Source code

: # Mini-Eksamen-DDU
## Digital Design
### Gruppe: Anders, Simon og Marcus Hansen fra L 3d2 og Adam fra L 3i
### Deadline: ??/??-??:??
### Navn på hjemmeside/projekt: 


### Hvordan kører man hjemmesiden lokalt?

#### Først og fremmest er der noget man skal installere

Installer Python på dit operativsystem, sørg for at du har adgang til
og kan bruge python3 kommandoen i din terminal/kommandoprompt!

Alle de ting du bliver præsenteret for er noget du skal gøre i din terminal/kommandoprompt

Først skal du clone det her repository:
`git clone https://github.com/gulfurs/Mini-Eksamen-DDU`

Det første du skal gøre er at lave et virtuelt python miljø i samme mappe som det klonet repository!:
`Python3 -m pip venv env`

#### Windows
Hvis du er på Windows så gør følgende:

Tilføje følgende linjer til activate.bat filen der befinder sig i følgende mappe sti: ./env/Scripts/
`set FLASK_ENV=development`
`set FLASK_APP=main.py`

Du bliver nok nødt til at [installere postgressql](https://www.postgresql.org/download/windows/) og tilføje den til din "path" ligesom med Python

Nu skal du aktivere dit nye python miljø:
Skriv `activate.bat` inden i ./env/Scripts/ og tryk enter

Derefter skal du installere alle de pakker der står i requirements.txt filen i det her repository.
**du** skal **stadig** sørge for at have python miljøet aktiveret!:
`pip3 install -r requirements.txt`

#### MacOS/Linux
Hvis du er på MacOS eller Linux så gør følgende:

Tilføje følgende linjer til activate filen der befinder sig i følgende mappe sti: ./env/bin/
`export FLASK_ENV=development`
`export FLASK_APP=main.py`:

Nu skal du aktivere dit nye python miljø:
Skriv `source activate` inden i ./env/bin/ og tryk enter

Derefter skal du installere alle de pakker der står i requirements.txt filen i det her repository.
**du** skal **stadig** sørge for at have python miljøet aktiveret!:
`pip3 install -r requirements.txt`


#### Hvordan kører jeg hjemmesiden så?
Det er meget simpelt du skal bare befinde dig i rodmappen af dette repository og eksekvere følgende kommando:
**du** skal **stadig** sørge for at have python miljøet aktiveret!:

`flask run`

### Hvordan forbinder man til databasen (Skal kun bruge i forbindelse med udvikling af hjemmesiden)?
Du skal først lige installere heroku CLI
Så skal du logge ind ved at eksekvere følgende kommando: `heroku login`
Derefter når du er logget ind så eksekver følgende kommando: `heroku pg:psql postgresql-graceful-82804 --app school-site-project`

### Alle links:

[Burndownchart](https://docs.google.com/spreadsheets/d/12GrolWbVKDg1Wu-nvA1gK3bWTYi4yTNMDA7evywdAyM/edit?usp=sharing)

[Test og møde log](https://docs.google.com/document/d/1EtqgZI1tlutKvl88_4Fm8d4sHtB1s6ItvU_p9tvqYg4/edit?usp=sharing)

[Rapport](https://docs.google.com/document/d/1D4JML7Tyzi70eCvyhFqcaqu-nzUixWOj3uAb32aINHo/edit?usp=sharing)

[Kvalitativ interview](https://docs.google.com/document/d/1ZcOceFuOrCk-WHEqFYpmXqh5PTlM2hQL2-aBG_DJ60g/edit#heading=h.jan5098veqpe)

****************

● **Work instruction**
Go through the data and copy each line exactly as it reads.

● **Reply**
Source code

: # Mini-Eksamen-DDU
## Digital Design
### Gruppe: Anders, Simon og Marcus Hansen fra L 3d2 og Adam fra L 3i
### Deadline: ??/??-??:??
### Navn på hjemmeside/projekt: 


### Hvordan kører man hjemmesiden lokalt?

#### Først og fremmest er der noget man skal installere

Installer Python på dit operativsystem, sørg for at du har adgang til
og kan bruge python3 kommandoen i din terminal/kommandoprompt!

Alle de ting du bliver præsenteret for er noget du skal gøre i din terminal/kommandoprompt

Først skal du clone det her repository:
`git clone https://github.com/gulfurs/Mini-Eksamen-DDU`

Det første du skal gøre er at lave et virtuelt python miljø i samme mappe som det klonet repository!:
`Python3 -m pip venv env`

#### Windows
Hvis du er på Windows så gør følgende:

Tilføje følgende linjer til activate.bat filen der befinder sig i følgende mappe sti: ./env/Scripts/
`set FLASK_ENV=development`
`set FLASK_APP=main.py`

Du bliver nok nødt til at [installere postgressql](https://www.postgresql.org/download/windows/) og tilføje den til din "path" ligesom med Python

Nu skal du aktivere dit nye python miljø:
Skriv `activate.bat` inden i ./env/Scripts/ og tryk enter

Derefter skal du installere alle de pakker der står i requirements.txt filen i det her repository.
**du** skal **stadig** sørge for at have python miljøet aktiveret!:
`pip3 install -r requirements.txt`

#### MacOS/Linux
Hvis du er på MacOS eller Linux så gør følgende:

Tilføje følgende linjer til activate filen der befinder sig i følgende mappe sti: ./env/bin/
`export FLASK_ENV=development`
`export FLASK_APP=main.py`:

Nu skal du aktivere dit nye python miljø:
Skriv `source activate` inden i ./env/bin/ og tryk enter

Derefter skal du installere alle de pakker der står i requirements.txt filen i det her repository.
**du** skal **stadig** sørge for at have python miljøet aktiveret!:
`pip3 install -r requirements.txt`


#### Hvordan kører jeg hjemmesiden så?
Det er meget simpelt du skal bare befinde dig i rodmappen af dette repository og eksekvere følgende kommando:
**du** skal **stadig** sørge for at have python miljøet aktiveret!:

`flask run`

### Hvordan forbinder man til databasen (Skal kun bruge i forbindelse med udvikling af hjemmesiden)?
Du skal først lige installere heroku CLI
Så skal du logge ind ved at eksekvere følgende kommando: `heroku login`
Derefter når du er logget ind så eksekver følgende kommando: `heroku pg:psql postgresql-graceful-82804 --app school-site-project`

### Alle links:

[Burndownchart](https://docs.google.com/spreadsheets/d/12GrolWbVKDg1Wu-nvA1gK3bWTYi4yTNMDA7evywdAyM/edit?usp=sharing)

[Test og møde log](https://docs.google.com/document/d/1EtqgZI1tlutKvl88_4Fm8d4sHtB1s6ItvU_p9tvqYg4/edit?usp=sharing)

[Rapport](https://docs.google.com/document/d/1D4JML7Tyzi70eCvyhFqcaqu-nzUixWOj3uAb32aINHo/edit?usp=sharing)

[Kvalitativ interview](https://docs.google.com/document/d/1ZcOceFuOrCk-WHEqFYpmXqh5PTlM2hQL2-aBG_DJ60g/edit#heading=h.jan5098veqpe)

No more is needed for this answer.